:: TASK INPUT ::

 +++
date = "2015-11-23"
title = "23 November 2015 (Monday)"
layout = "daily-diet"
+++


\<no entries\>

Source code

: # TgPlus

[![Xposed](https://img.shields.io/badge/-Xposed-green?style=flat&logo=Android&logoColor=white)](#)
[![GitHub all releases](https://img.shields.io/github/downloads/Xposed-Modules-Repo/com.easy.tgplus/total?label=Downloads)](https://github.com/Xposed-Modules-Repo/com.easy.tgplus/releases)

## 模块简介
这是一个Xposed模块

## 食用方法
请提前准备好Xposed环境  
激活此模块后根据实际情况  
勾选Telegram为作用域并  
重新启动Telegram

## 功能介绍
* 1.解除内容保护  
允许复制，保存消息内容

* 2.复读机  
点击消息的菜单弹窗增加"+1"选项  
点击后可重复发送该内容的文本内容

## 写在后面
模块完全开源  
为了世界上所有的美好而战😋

:::

ACTIVITY:
Locate the lines above that hold the word "https". Show every one of them.

SOLUTION FOR THIS TASK:
[![Xposed](https://img.shields.io/badge/-Xposed-green?style=flat&logo=Android&logoColor=white)](#)
[![GitHub all releases](https://img.shields.io/github/downloads/Xposed-Modules-Repo/com.easy.tgplus/total?label=Downloads)](https://github.com/Xposed-Modules-Repo/com.easy.tgplus/releases)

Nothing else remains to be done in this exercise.